### Exercise material
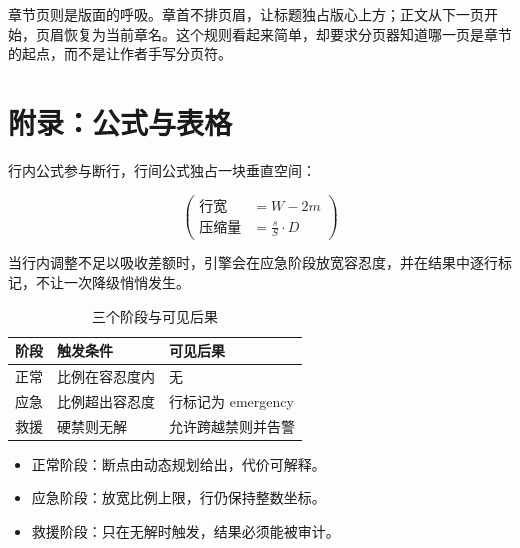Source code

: \documentclass{article}
\begin{document}
章节页则是版面的呼吸。章首不排页眉，让标题独占版心上方；正文从下一页开始，页眉恢复为当前章名。这个规则看起来简单，却要求分页器知道哪一页是章节的起点，而不是让作者手写分页符。

\section{附录：公式与表格}

行内公式参与断行，行间公式独占一块垂直空间：

\[ \left( \begin{aligned} \text{行宽} &= W - 2m \\ \text{压缩量} &= \frac{s}{S} \cdot D \end{aligned} \right) \]

当行内调整不足以吸收差额时，引擎会在应急阶段放宽容忍度，并在结果中逐行标记，不让一次降级悄悄发生。

\begin{table}
\caption{三个阶段与可见后果}
\begin{tabular}{lll}
阶段 & 触发条件 & 可见后果 \\ \midrule
正常 & 比例在容忍度内 & 无 \\
应急 & 比例超出容忍度 & 行标记为 emergency \\
救援 & 硬禁则无解 & 允许跨越禁则并告警 \\
\end{tabular}
\end{table}

\begin{itemize}
\item 正常阶段：断点由动态规划给出，代价可解释。
\item 应急阶段：放宽比例上限，行仍保持整数坐标。
\item 救援阶段：只在无解时触发，结果必须能被审计。
\end{itemize}
\end{document}
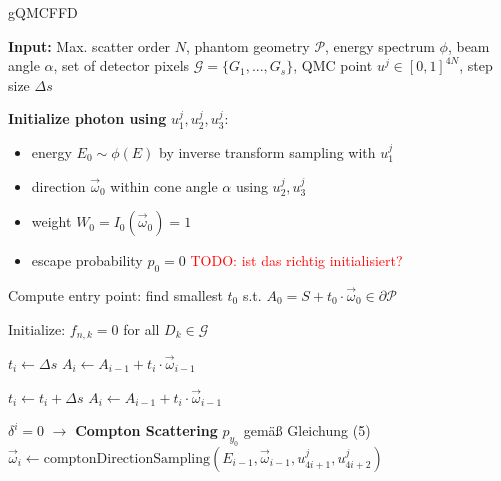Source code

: \begin{algorithm}{gQMCFFD}
\caption{gQMCFFD: X-ray Scatter Simulation (Part 1)}
\label{alg:gQMCFFD}
\begin{algorithmic}[1]
\State \textbf{Input:} Max. scatter order $N$, phantom geometry $\mathcal{P}$, energy spectrum $\phi$, beam angle $\alpha$, set of detector pixels $\mathcal{G}=\{G_1, ..., G_s\}$, QMC point $u^j \in [0,1]^{4N}$, step size $\Delta s$
\vspace{.25cm}

\State \textbf{Initialize photon using } $u^j_1, u^j_2, u^j_3$:
\begin{itemize}
    \item energy $E_0 \sim \phi(E)$ by inverse transform sampling with $u^j_1$
    \item direction $\vec{\omega}_0$ within cone angle $\alpha$ using $u^j_2, u^j_3$
    \item weight $W_0 = I_0(\vec{\omega}_0) = 1$
    \item escape probability $p_0 = 0$ \textcolor{red}{TODO: ist das richtig initialisiert?}
    \end{itemize}
    \State Compute entry point: find smallest $t_0$ s.t. $A_0 = S + t_0 \cdot \vec{\omega}_0 \in \partial\mathcal{P}$

\vspace{.25cm}
\State Initialize: $f_{n,k} = 0$ for all $D_k \in \mathcal{G}$

 \State $t_i\gets\Delta s$ 
    \State$A_i \gets A_{i-1} + t_i \cdot \vec{\omega}_{i-1}$  
    
     \State $t_i \gets t_i + \Delta s$
     \State $A_i \gets A_{i-1} + t_i \cdot
    \vec{\omega}_{i-1}$  \EndWhile
    

        \State $\delta^i=0$ $\to$ \textbf{Compton Scattering}
        \State $p_{y_0}$ gemäß Gleichung (5)
        \State $\vec{\omega}_{i} \gets \text{comptonDirectionSampling}(E_{i-1}, \vec{\omega}_{i-1}, u^j_{4i+1}, u^j_{4i+2})$


\end{algorithmic}
\end{algorithm}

### Problem description
Return all lines in the entries above that carry the word "cdot".

### Exercise solution
\[ \left( \begin{aligned} \text{行宽} &= W - 2m \\ \text{压缩量} &= \frac{s}{S} \cdot D \end{aligned} \right) \]
    \State Compute entry point: find smallest $t_0$ s.t. $A_0 = S + t_0 \cdot \vec{\omega}_0 \in \partial\mathcal{P}$
    \State$A_i \gets A_{i-1} + t_i \cdot \vec{\omega}_{i-1}$  
     \State $A_i \gets A_{i-1} + t_i \cdot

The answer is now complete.